Here's how you can replace this switch. Again, it's very important to check all other possible fixes before attempting this repair.
What you'll need to do this repair:
- Phillips Head Screwdriver
- T20 Torx Bit Screwdriver
- Hoover Windtunnel Thermal Reset Switch (this varies from model to model, please contact us to find out which exact one your model uses)
MAKE SURE THAT YOUR VACUUM IS UNPLUGGED
Use a countertop or work bench, and turn the vacuum cleaner upside down so that the handle is resting on the floor, and the brushes are facing upwards. Unscrew the four screws on the corner of the bottom plate that covers the brush roller:
Remove the bottom plate, then pull the roller brush and belts out of your machine. There are 3 screws that hold the top brush cover in place that need to be removed. On the right side the screw is down below the transmission to the right. There's also a screw in the agitator tray, in the middle that needs to be removed. NOTE: This small screw in the agitator tray is only present
on some models, may or may not have this little screw, but all models will have all other screws circled. I have circled both screws that need to be removed:
The screws on the left side that need to be removed are also circled. One screw holds the upper brush cover on, and the other two screws secure the hose in place. Remove all three screws as well as the transparent hose cover:
After all of these screws have been removed, there are two clips that are the last things holding the top brush cover onto the vacuum. Use a flat head screwdriver to push these clips off on both the left and right sides. The right side clip is near the pulley that the flat belt rides on, and the left side clip is next to the internal hose.
After popping these two clips out, put the machine on top of the table or work bench, and remove the top agitator housing. You'll see on both sides of the vacuum, two metal brackets that have two black screws. These brackets actually secure the agitator housing to the upright part. All four screws need to be removed from the machine.
After removing the 2 brackets from the machine, you'll now to need to release the self-propelled cable from the agitator housing. Unscrew the 2 screws that are circled (in red), then use your Torx T20 Screwdriver and remove the washer and screw from the actuator arm on the transmission (circled in green)
You will now be able to completely remove the agitator housing (the plastic housing that roller brush fits into) from the rest of the vacuum cleaner.

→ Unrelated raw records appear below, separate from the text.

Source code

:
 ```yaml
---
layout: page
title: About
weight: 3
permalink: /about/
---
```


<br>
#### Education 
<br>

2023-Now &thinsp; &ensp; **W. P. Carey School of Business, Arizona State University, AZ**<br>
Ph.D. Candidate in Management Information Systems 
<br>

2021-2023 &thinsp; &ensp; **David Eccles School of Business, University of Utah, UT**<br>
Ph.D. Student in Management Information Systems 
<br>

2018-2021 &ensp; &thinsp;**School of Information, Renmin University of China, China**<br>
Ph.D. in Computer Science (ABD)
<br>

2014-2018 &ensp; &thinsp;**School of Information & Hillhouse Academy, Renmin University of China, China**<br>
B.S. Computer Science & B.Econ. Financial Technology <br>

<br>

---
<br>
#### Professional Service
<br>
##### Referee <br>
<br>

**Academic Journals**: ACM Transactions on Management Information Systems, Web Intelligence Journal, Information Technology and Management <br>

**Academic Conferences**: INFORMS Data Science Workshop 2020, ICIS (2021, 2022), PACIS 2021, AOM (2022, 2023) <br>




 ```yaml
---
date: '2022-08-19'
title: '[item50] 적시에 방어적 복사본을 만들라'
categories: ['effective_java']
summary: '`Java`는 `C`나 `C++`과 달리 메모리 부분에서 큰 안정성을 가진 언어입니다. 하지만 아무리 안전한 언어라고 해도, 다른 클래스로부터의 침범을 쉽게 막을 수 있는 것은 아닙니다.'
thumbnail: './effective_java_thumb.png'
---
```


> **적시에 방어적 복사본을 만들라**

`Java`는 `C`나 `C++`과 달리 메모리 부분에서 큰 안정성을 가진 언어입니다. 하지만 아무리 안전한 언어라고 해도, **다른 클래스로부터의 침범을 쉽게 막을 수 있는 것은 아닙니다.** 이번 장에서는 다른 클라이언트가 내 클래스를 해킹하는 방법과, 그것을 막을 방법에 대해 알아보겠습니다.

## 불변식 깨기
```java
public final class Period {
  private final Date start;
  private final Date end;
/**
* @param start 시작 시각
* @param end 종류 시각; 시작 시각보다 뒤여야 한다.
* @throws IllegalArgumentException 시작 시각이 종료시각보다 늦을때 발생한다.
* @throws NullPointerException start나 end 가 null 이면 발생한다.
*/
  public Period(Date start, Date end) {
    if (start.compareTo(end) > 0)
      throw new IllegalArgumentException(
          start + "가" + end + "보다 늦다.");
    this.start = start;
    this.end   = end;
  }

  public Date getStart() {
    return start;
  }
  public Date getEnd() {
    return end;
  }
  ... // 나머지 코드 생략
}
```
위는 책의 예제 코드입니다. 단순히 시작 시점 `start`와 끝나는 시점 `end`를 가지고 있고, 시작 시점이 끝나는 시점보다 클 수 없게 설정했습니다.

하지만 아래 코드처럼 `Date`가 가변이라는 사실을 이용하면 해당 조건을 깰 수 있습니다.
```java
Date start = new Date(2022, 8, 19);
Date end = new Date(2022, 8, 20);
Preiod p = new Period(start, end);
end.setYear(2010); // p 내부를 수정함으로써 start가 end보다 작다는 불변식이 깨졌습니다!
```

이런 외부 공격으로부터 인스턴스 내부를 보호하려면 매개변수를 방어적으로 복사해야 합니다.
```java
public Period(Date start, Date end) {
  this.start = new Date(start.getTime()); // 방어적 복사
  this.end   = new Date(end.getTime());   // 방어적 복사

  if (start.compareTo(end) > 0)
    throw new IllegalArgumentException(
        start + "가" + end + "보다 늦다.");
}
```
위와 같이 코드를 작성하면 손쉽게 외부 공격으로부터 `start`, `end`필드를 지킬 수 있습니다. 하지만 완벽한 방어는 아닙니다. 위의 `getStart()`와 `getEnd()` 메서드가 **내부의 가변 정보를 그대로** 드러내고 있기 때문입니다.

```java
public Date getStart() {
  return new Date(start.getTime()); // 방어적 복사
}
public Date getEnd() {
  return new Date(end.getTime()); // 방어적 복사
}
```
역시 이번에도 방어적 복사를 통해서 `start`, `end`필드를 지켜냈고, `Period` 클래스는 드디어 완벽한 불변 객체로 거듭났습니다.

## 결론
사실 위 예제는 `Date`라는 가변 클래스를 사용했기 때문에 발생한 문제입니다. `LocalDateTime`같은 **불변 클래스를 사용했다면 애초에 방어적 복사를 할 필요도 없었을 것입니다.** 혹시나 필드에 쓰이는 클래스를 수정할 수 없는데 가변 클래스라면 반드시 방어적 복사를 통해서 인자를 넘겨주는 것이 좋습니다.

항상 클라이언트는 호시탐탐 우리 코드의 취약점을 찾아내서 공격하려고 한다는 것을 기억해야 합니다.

It's best at this time to remove the door that covers the vacuum cleaner, as well as removing the bag itself. Next, remove the two silver screws that hold the headlight lens in place, and remove the lens:
After the headlight cover has been removed, you'll now have access to the light bulb. Unscrew the black screw that secures the headlight. Now you'll need to remove the motor cover to get inside the motor compartment. There are 5 long screws that hold this cover down, two of these are underneath of the plastic piece
directly above the headlight (on some models, the dirt finder controls that turn red and green when the floor is clean):
If your model has an "Embedded Dirt Finder" control, carefully turn the plastic housing over so that the circuit board inside is facing you. You can see at the top of the circuit board housing two plastic clips. Simply pull these two clips back with your hands, and release the circuit board from the plastic housing.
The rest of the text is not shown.